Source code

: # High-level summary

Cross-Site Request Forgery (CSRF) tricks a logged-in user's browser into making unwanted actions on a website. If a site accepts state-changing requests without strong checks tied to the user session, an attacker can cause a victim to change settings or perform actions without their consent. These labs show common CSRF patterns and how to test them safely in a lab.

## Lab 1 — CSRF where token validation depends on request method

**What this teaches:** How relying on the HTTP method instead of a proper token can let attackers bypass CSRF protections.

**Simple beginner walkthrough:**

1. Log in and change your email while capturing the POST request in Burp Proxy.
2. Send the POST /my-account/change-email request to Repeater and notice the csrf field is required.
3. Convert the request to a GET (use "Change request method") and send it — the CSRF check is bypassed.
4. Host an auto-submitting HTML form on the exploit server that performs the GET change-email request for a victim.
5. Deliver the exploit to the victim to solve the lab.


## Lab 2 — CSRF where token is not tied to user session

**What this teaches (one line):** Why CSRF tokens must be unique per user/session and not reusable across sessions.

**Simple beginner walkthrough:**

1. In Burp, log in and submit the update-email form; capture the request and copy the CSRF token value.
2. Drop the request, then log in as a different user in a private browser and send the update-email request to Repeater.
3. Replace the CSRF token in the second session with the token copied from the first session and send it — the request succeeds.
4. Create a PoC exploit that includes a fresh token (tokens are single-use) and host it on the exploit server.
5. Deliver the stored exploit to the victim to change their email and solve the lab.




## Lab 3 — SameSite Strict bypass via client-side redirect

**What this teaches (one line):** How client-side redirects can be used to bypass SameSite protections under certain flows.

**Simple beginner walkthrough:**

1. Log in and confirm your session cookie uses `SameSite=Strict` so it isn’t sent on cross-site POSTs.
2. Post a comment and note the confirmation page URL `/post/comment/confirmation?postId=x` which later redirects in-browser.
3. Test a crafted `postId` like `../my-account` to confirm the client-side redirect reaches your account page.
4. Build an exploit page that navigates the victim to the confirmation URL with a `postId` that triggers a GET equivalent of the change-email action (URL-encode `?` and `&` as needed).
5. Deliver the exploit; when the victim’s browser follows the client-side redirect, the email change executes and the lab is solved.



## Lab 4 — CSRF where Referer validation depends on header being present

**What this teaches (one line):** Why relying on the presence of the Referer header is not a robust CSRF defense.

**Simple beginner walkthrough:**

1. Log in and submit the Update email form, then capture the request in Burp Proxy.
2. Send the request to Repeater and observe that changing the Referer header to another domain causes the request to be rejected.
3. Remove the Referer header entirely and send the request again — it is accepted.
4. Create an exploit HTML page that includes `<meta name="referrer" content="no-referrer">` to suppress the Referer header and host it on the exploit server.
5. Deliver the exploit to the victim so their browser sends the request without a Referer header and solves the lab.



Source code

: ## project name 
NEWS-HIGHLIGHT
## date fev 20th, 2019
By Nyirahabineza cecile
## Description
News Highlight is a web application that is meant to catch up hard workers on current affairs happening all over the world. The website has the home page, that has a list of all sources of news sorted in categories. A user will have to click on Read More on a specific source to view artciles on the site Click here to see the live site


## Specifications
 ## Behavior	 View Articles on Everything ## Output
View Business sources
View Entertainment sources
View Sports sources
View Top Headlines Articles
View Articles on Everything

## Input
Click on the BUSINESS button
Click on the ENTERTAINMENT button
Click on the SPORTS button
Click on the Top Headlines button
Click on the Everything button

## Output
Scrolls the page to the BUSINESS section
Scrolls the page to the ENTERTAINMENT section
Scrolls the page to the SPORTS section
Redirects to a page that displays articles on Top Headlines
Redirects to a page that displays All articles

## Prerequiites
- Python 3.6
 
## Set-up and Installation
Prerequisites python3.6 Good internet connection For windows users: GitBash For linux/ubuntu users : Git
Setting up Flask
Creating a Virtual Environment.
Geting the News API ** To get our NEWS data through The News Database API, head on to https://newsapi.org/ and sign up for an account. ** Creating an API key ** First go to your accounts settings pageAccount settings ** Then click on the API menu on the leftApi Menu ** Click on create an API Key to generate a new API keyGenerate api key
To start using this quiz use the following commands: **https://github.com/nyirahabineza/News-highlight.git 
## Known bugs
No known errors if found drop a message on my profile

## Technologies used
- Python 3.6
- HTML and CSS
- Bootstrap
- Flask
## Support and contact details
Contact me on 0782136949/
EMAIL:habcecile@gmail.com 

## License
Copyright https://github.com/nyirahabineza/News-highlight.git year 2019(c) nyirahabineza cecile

------

**Problem statement**. Write all the data out again, word for word.

**Output for this exercise**.
Source code

: # High-level summary

Cross-Site Request Forgery (CSRF) tricks a logged-in user's browser into making unwanted actions on a website. If a site accepts state-changing requests without strong checks tied to the user session, an attacker can cause a victim to change settings or perform actions without their consent. These labs show common CSRF patterns and how to test them safely in a lab.

## Lab 1 — CSRF where token validation depends on request method

**What this teaches:** How relying on the HTTP method instead of a proper token can let attackers bypass CSRF protections.

**Simple beginner walkthrough:**

1. Log in and change your email while capturing the POST request in Burp Proxy.
2. Send the POST /my-account/change-email request to Repeater and notice the csrf field is required.
3. Convert the request to a GET (use "Change request method") and send it — the CSRF check is bypassed.
4. Host an auto-submitting HTML form on the exploit server that performs the GET change-email request for a victim.
5. Deliver the exploit to the victim to solve the lab.


## Lab 2 — CSRF where token is not tied to user session

**What this teaches (one line):** Why CSRF tokens must be unique per user/session and not reusable across sessions.

**Simple beginner walkthrough:**

1. In Burp, log in and submit the update-email form; capture the request and copy the CSRF token value.
2. Drop the request, then log in as a different user in a private browser and send the update-email request to Repeater.
3. Replace the CSRF token in the second session with the token copied from the first session and send it — the request succeeds.
4. Create a PoC exploit that includes a fresh token (tokens are single-use) and host it on the exploit server.
5. Deliver the stored exploit to the victim to change their email and solve the lab.




## Lab 3 — SameSite Strict bypass via client-side redirect

**What this teaches (one line):** How client-side redirects can be used to bypass SameSite protections under certain flows.

**Simple beginner walkthrough:**

1. Log in and confirm your session cookie uses `SameSite=Strict` so it isn’t sent on cross-site POSTs.
2. Post a comment and note the confirmation page URL `/post/comment/confirmation?postId=x` which later redirects in-browser.
3. Test a crafted `postId` like `../my-account` to confirm the client-side redirect reaches your account page.
4. Build an exploit page that navigates the victim to the confirmation URL with a `postId` that triggers a GET equivalent of the change-email action (URL-encode `?` and `&` as needed).
5. Deliver the exploit; when the victim’s browser follows the client-side redirect, the email change executes and the lab is solved.



## Lab 4 — CSRF where Referer validation depends on header being present

**What this teaches (one line):** Why relying on the presence of the Referer header is not a robust CSRF defense.

**Simple beginner walkthrough:**

1. Log in and submit the Update email form, then capture the request in Burp Proxy.
2. Send the request to Repeater and observe that changing the Referer header to another domain causes the request to be rejected.
3. Remove the Referer header entirely and send the request again — it is accepted.
4. Create an exploit HTML page that includes `<meta name="referrer" content="no-referrer">` to suppress the Referer header and host it on the exploit server.
5. Deliver the exploit to the victim so their browser sends the request without a Referer header and solves the lab.



Source code

: ## project name 
NEWS-HIGHLIGHT
## date fev 20th, 2019
By Nyirahabineza cecile
## Description
News Highlight is a web application that is meant to catch up hard workers on current affairs happening all over the world. The website has the home page, that has a list of all sources of news sorted in categories. A user will have to click on Read More on a specific source to view artciles on the site Click here to see the live site


## Specifications
 ## Behavior	 View Articles on Everything ## Output
View Business sources
View Entertainment sources
View Sports sources
View Top Headlines Articles
View Articles on Everything

## Input
Click on the BUSINESS button
Click on the ENTERTAINMENT button
Click on the SPORTS button
Click on the Top Headlines button
Click on the Everything button

## Output
Scrolls the page to the BUSINESS section
Scrolls the page to the ENTERTAINMENT section
Scrolls the page to the SPORTS section
Redirects to a page that displays articles on Top Headlines
Redirects to a page that displays All articles

## Prerequiites
- Python 3.6
 
## Set-up and Installation
Prerequisites python3.6 Good internet connection For windows users: GitBash For linux/ubuntu users : Git
Setting up Flask
Creating a Virtual Environment.
Geting the News API ** To get our NEWS data through The News Database API, head on to https://newsapi.org/ and sign up for an account. ** Creating an API key ** First go to your accounts settings pageAccount settings ** Then click on the API menu on the leftApi Menu ** Click on create an API Key to generate a new API keyGenerate api key
To start using this quiz use the following commands: **https://github.com/nyirahabineza/News-highlight.git 
## Known bugs
No known errors if found drop a message on my profile

## Technologies used
- Python 3.6
- HTML and CSS
- Bootstrap
- Flask
## Support and contact details
Contact me on 0782136949/
EMAIL:habcecile@gmail.com 

## License
Copyright https://github.com/nyirahabineza/News-highlight.git year 2019(c) nyirahabineza cecile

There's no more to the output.